⟨

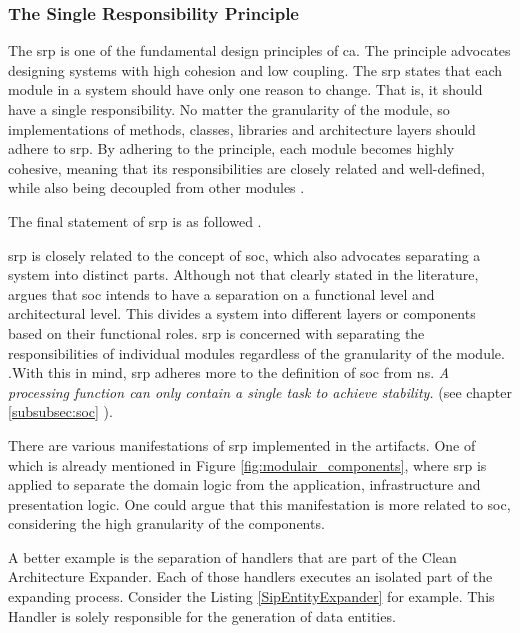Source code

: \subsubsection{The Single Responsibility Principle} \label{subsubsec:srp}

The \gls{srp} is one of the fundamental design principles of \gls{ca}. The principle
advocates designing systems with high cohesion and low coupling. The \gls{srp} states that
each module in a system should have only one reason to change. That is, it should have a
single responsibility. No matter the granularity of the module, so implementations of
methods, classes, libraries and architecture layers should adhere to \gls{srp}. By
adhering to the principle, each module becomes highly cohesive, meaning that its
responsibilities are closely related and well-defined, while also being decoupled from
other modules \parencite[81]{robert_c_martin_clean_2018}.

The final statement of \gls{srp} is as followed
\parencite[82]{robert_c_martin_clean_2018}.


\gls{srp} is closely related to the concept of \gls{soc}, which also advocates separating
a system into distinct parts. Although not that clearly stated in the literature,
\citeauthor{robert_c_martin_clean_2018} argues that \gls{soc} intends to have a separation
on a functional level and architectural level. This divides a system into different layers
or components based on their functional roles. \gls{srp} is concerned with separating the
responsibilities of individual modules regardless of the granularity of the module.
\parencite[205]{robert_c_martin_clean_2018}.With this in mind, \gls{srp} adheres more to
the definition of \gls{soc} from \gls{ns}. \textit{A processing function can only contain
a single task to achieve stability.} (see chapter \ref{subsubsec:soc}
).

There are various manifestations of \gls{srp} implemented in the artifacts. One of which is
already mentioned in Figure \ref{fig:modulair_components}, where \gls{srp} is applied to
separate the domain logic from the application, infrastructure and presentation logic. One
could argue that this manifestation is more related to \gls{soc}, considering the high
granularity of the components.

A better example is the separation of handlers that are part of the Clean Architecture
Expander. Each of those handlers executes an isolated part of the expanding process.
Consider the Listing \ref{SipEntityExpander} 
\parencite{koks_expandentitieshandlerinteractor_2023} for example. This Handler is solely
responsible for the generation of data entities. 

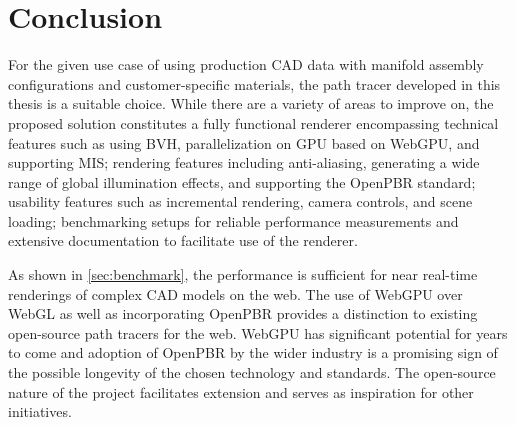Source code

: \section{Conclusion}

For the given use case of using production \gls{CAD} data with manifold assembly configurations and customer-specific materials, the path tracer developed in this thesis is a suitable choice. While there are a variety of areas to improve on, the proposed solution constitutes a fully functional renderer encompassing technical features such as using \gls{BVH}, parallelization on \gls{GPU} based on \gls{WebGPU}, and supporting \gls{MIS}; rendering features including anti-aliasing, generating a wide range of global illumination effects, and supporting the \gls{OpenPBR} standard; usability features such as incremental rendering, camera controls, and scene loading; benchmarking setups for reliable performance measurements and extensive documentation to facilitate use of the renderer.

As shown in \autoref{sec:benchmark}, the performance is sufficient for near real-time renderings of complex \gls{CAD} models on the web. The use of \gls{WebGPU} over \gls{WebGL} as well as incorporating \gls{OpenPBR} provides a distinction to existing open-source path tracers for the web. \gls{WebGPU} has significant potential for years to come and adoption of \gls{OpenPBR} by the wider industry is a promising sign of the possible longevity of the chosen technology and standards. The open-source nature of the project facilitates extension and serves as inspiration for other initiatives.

⟩

PROBLEM — Only lines containing "more" belong in the answer; copy every such line from the records.

RESPONSE TO THIS EXERCISE —
\parencite[205]{robert_c_martin_clean_2018}.With this in mind, \gls{srp} adheres more to
could argue that this manifestation is more related to \gls{soc}, considering the high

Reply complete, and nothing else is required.